Differentially expression analysis between normal tissue and IPF tissue
In the present study, the gene expression profile dataset GSE32537 and GSE110147 were employed as the training dataset and external dataset. To identified differentially expressed genes between the IPF tissue and normal tissue, we conducting a limma analysis with a screening criterion: |log2FC| >1 and Adjusted p value < 0.05. As a result, a total of 365 DEGs were identified, including 119 down-regulated genes and 246 up-regulated genes (Figure 1A-B). Among these genes, we also discovered some of genes that have been found to be associated with IPF were presented in our result, such as KRT5, BPIFB1 andAGER.The GO enrichment analysis result revealed that the genes involve in response to growth factor, blood vessel development, cell-substrate adhesion and epithelial cilium movement and cell adhesion molecule binding.
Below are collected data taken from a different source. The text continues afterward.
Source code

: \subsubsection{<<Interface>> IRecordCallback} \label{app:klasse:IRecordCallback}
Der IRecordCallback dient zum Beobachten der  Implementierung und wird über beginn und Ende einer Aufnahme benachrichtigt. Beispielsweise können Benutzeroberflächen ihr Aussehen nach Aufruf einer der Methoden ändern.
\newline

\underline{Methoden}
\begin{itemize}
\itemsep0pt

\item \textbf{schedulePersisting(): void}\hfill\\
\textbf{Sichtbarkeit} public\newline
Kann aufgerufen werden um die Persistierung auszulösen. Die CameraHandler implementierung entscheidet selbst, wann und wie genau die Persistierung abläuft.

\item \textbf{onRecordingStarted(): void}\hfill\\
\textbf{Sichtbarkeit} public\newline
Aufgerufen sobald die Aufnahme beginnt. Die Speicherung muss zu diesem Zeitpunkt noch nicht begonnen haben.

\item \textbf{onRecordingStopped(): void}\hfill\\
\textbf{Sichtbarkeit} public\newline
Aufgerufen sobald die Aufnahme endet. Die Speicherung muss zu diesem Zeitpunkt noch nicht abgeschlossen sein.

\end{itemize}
The pathway enrichment analysis showed that genes in IPF mainly involved in ECM-receptor interaction, Cytokine-cytokine receptor interaction and Protein digestion and absorption.
Protein-Protein network construction
To constructed a protein-protein network, we uploaded all DEGs to the string database and set median confidence to 0.400. We then obtained 1037 edges and 308 nodes (Figure 2A).The hub modules was identified by using the MCODE algorithm with the degree more than 2. AS a result, we selected the top two modules with 37 genes including DNAH3, HYDIN, RSPH1, DRC1, SERPIND1, MATN3, TNC, CDH2, GOLM1, LTBP1, DNAH11, CP, DNAH10, DNAH9, DNAH12, DNAH6, DNAAF1, RSPH4A, DNAH7, WDR78, ARMC4, WDR63, DNAH5, DNAI1, FGA, FGG, THBS1, COL1A1, VCAM1, COL1A2, POSTN, COMP, CXCL12, MMP13, CTSK, SERPINE1, COL3A1 (Figure 2B).
Selection of the key genes
In order to narrow down the selection of the genes from the two hub modules and obtained more reliable key genes, we first performed LASSO analysis to identify 13 genes for IPF (Figure 3A-B). The SVM-RFE algorithm were also applied to identified 29 genes for IPF (Figure 3C). The potential gene markers characterized by the two algorithms overlapped, and finally 13 key genes were selected including SERPIND1, CDH2, CP, WDR63, DNAH5, FGG, THBS1, VCAM1, COL1A2, POSTN, CXCL12, MMP13, SERPINE1 (Figure 3D). The expression of these genes were further identified by another external dataset GSE110147 dataset. As shown in Figure 4, we observed that most of key genes were presented a significant divergence, including SERPIND1, CDH2, CP, WDR63, DNAH5, VCAM1, COL1A2, POSTN, MMP13, suggesting that the robusticity and reliability of our genes.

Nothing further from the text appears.